As regards the random image, I couldn’t for the life of me figure out why it was -2.5 to 2.5, so I changed my function to the following:

rand_img = lambda shape: np.random.uniform(0, 255, shape)
x = rand_img(img_shape)

Don’t know if this helps at all, but let me know if you’re still running into issues

Thanks @corbin! It wasn’t using my gpu, I had to reinstall Tensorflow and not it’s taking about 8 seconds, way better.

The only thing that I’ve noticed is that the quality generated seems worst than with CPU.

Check out some images:

  • Content Extraction from block5_conv1, 10 iterations:
    res_at_iteration_9
  • Style extraction from Starry Night. 10 iterations:
    res_at_iteration_9
  • Result with 10 iterations:
    res_at_iteration_9

Any idea?

That looks very odd. Are you running the notebook exactly as provided? What version of keras are you using?

One thing you can try is to clone my implementation of Jeremy’s code and see if it works better, then we can use that to figure out what’s wrong. (Mine is modified for Keras 2.0.6, however)

Just skip down to the section titled “Bringing it all together”

Hi,
I am trying to get my head around the definition of solve_image function

def solve_image(eval_obj, niter, x):
    for i in range(niter):
        x, min_val, info = fmin_l_bfgs_b(eval_obj.loss, x.flatten(),
                                         fprime=eval_obj.grads, maxfun=20)
        x = np.clip(x, -127,127)
        print('Current loss value:', min_val)
        imsave('results\\res_at_iteration_' +str(i) +'.png', deproc(x.copy(), shp)[0])
    return x

The thing which is not clear to me is why there is a for loop. BFGS is deterministic optimizer and therefore I would expect it to find the optimal solution.

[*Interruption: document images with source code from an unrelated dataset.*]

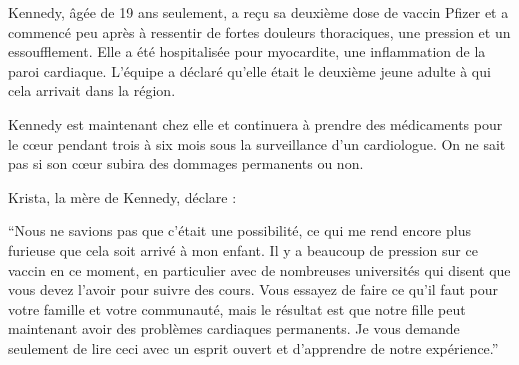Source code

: Kennedy, âgée de 19 ans seulement, a reçu sa deuxième dose de vaccin Pfizer et a
commencé peu après à ressentir de fortes douleurs thoraciques, une pression et
un essoufflement. Elle a été hospitalisée pour myocardite, une inflammation de
la paroi cardiaque. L'équipe a déclaré qu'elle était le deuxième jeune adulte à
qui cela arrivait dans la région.

Kennedy est maintenant chez elle et continuera à prendre des médicaments pour le
cœur pendant trois à six mois sous la surveillance d'un cardiologue. On ne sait
pas si son cœur subira des dommages permanents ou non.

Krista, la mère de Kennedy, déclare :

“Nous ne savions pas que c'était une possibilité, ce qui me rend encore plus
furieuse que cela soit arrivé à mon enfant. Il y a beaucoup de pression sur ce
vaccin en ce moment, en particulier avec de nombreuses universités qui disent
que vous devez l'avoir pour suivre des cours. Vous essayez de faire ce qu'il
faut pour votre famille et votre communauté, mais le résultat est que notre
fille peut maintenant avoir des problèmes cardiaques permanents. Je vous demande
seulement de lire ceci avec un esprit ouvert et d'apprendre de notre
expérience.”

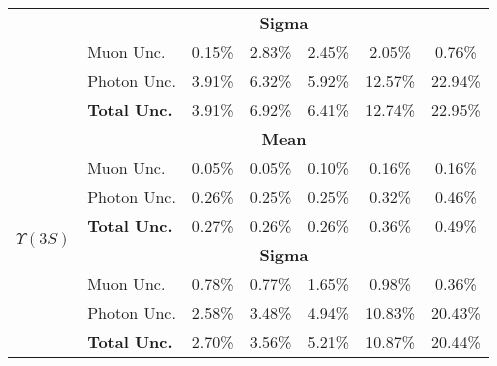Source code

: \begin{tabular}{cl|c|c|c|c|c|}
\multicolumn{1}{|c|}{}                    & \multicolumn{6}{c|}{\textbf{Sigma}}            \\ \cline{2-7}
\multicolumn{1}{|c|}{}                    & Muon Unc.           & 0.15\% & 2.83\% & 2.45\% & 2.05\% & 0.76\% \\ \cline{2-7}
\multicolumn{1}{|c|}{}                    & Photon Unc.         & 3.91\% & 6.32\% & 5.92\% & 12.57\% & 22.94\% \\ \cline{2-7}
\multicolumn{1}{|c|}{}                    & \textbf{Total Unc.} & 3.91\% & 6.92\% & 6.41\% & 12.74\% & 22.95\% \\ \hline \hline



\multicolumn{1}{|c|}{\multirow{8}{*}{$\Upsilon(3S)$}} & \multicolumn{6}{c|}{\textbf{Mean}}  \\ \cline{2-7}
\multicolumn{1}{|c|}{}                    & Muon Unc.           & 0.05\% & 0.05\% & 0.10\% & 0.16\% & 0.16\% \\ \cline{2-7}
\multicolumn{1}{|c|}{}                    & Photon Unc.         & 0.26\% & 0.25\% & 0.25\% & 0.32\% & 0.46\% \\ \cline{2-7}
\multicolumn{1}{|c|}{}                    & \textbf{Total Unc.} & 0.27\% & 0.26\% & 0.26\% & 0.36\% & 0.49\% \\ \cline{2-7}


\multicolumn{1}{|c|}{}                    & \multicolumn{6}{c|}{\textbf{Sigma}}            \\ \cline{2-7}
\multicolumn{1}{|c|}{}                    & Muon Unc.           & 0.78\% & 0.77\% & 1.65\% & 0.98\% & 0.36\% \\ \cline{2-7}
\multicolumn{1}{|c|}{}                    & Photon Unc.         & 2.58\% & 3.48\% & 4.94\% & 10.83\% & 20.43\% \\ \cline{2-7}
\multicolumn{1}{|c|}{}                    & \textbf{Total Unc.} & 2.70\% & 3.56\% & 5.21\% & 10.87\% & 20.44\% \\ \hline
\end{tabular}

My only explanation is that using the param maxfun=20 we limit the number of iterations done by the optimizer in each loop. It allows us to save the intermediate state of the image image and stop the optimization sooner than it finds the optimum.

Is my understanding correct?

Jeremy, just a setup question, where I can find the pictures you used in the class, the three files I downloaded doesn’t contain pictures like the bird?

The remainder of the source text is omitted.